## What the task requires
Output all of the data exactly, keeping any images out of the copy.

## Dataset extract
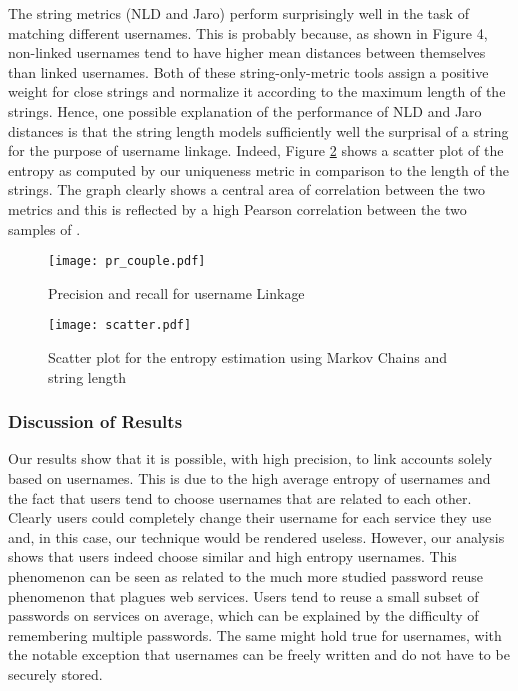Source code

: \documentclass[letterpaper]{sig-alternate}
\begin{document}
The string metrics (NLD and Jaro) perform surprisingly well in the task of matching different
usernames. This is probably because, as shown in Figure 4, non-linked
usernames tend to have higher mean distances between themselves than linked
usernames.
Both of these string-only-metric tools assign a positive weight for close strings
and normalize it according to the maximum length of the strings.
Hence, one possible explanation of the performance of NLD and Jaro distances
is that the string length models sufficiently well the surprisal of a string
for the purpose of username linkage.
Indeed, Figure \ref{fig:scatter} shows a scatter plot of the entropy as computed
by our uniqueness metric in comparison to the length of the strings.
The graph clearly shows a central area of correlation between the two metrics and
this is reflected by a high Pearson correlation between the two samples of .

\begin{figure} [ht!] \centering
\texttt{[image: pr\_couple.pdf]}
\caption{Precision and recall for username Linkage}
\label{fig:pr_couples}
\end{figure}

\begin{figure} [tb] \centering
\texttt{[image: scatter.pdf]}
\caption{Scatter plot for the entropy estimation using Markov Chains and string length}
\label{fig:scatter}
\end{figure}







\subsubsection{Discussion of Results}

Our results show that it is possible, with high precision, to link
accounts solely based on usernames. This is due to the high average entropy
of usernames and the fact that users tend to choose usernames that are related
to each other.
Clearly users could completely change their username for each service they
use and, in this case, our technique would be rendered useless.
However, our analysis shows that users indeed choose similar and
high entropy usernames. 
This phenomenon can be seen as related to the much more
studied password reuse phenomenon \cite{1242661} that plagues web services.
Users tend to reuse a small subset of passwords on  services on average, which can be explained
by the difficulty of remembering multiple passwords. 
The same might hold true for usernames, with the notable exception that
usernames can be freely written and do not have to be securely stored.
\end{document}
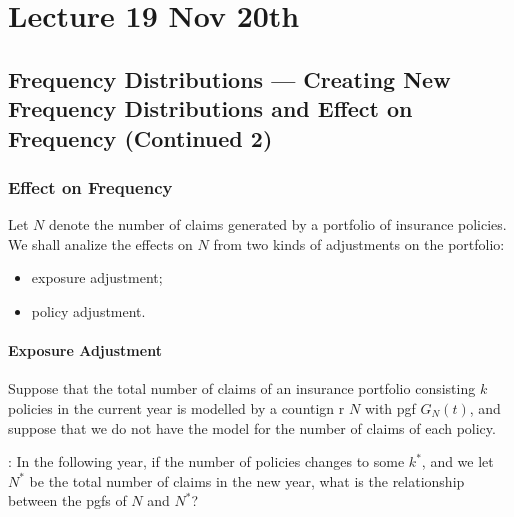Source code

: \documentclass[notoc,notitlepage]{tufte-book}
\begin{document}


\chapter{Lecture 19 Nov 20th}%
\label{chp:lecture_19_nov_20th}

\section{Frequency Distributions --- Creating New Frequency Distributions and Effect on Frequency (Continued 2)}%
\label{sec:frequency_distributions_creating_new_frequency_distributions_and_effect_on_frequency_continued_2}

\subsection{Effect on Frequency}%
\label{sub:effect_on_frequency}

Let $N$ denote the number of claims generated by a portfolio of insurance policies. We shall analize the effects on $N$ from two kinds of adjustments on the portfolio:
\begin{itemize}
  \item exposure adjustment;
  \item policy adjustment.
\end{itemize}

\subsubsection{Exposure Adjustment}%
\label{ssub:exposure_adjustment}

Suppose that the total number of claims of an insurance portfolio consisting $k$ policies in the current year is modelled by a countign r $N$ with pgf $G_N(t)$, and suppose that we do not have the model for the number of claims of each policy.

: In the following year, if the number of policies changes to some $k^*$, and we let $N^*$ be the total number of claims in the new year, what is the relationship between the pgfs of $N$ and $N^*$?
\end{document}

## Solution to the exercise
Source code

: \documentclass[letterpaper]{sig-alternate}
\begin{document}
The string metrics (NLD and Jaro) perform surprisingly well in the task of matching different
usernames. This is probably because, as shown in Figure 4, non-linked
usernames tend to have higher mean distances between themselves than linked
usernames.
Both of these string-only-metric tools assign a positive weight for close strings
and normalize it according to the maximum length of the strings.
Hence, one possible explanation of the performance of NLD and Jaro distances
is that the string length models sufficiently well the surprisal of a string
for the purpose of username linkage.
Indeed, Figure \ref{fig:scatter} shows a scatter plot of the entropy as computed
by our uniqueness metric in comparison to the length of the strings.
The graph clearly shows a central area of correlation between the two metrics and
this is reflected by a high Pearson correlation between the two samples of .

\begin{figure} [ht!] \centering
\texttt{[image: pr\_couple.pdf]}
\caption{Precision and recall for username Linkage}
\label{fig:pr_couples}
\end{figure}

\begin{figure} [tb] \centering
\texttt{[image: scatter.pdf]}
\caption{Scatter plot for the entropy estimation using Markov Chains and string length}
\label{fig:scatter}
\end{figure}







\subsubsection{Discussion of Results}

Our results show that it is possible, with high precision, to link
accounts solely based on usernames. This is due to the high average entropy
of usernames and the fact that users tend to choose usernames that are related
to each other.
Clearly users could completely change their username for each service they
use and, in this case, our technique would be rendered useless.
However, our analysis shows that users indeed choose similar and
high entropy usernames. 
This phenomenon can be seen as related to the much more
studied password reuse phenomenon \cite{1242661} that plagues web services.
Users tend to reuse a small subset of passwords on  services on average, which can be explained
by the difficulty of remembering multiple passwords. 
The same might hold true for usernames, with the notable exception that
usernames can be freely written and do not have to be securely stored.
\end{document}
Source code

: \documentclass[notoc,notitlepage]{tufte-book}
\begin{document}


\chapter{Lecture 19 Nov 20th}%
\label{chp:lecture_19_nov_20th}

\section{Frequency Distributions --- Creating New Frequency Distributions and Effect on Frequency (Continued 2)}%
\label{sec:frequency_distributions_creating_new_frequency_distributions_and_effect_on_frequency_continued_2}

\subsection{Effect on Frequency}%
\label{sub:effect_on_frequency}

Let $N$ denote the number of claims generated by a portfolio of insurance policies. We shall analize the effects on $N$ from two kinds of adjustments on the portfolio:
\begin{itemize}
  \item exposure adjustment;
  \item policy adjustment.
\end{itemize}

\subsubsection{Exposure Adjustment}%
\label{ssub:exposure_adjustment}

Suppose that the total number of claims of an insurance portfolio consisting $k$ policies in the current year is modelled by a countign r $N$ with pgf $G_N(t)$, and suppose that we do not have the model for the number of claims of each policy.

: In the following year, if the number of policies changes to some $k^*$, and we let $N^*$ be the total number of claims in the new year, what is the relationship between the pgfs of $N$ and $N^*$?
\end{document}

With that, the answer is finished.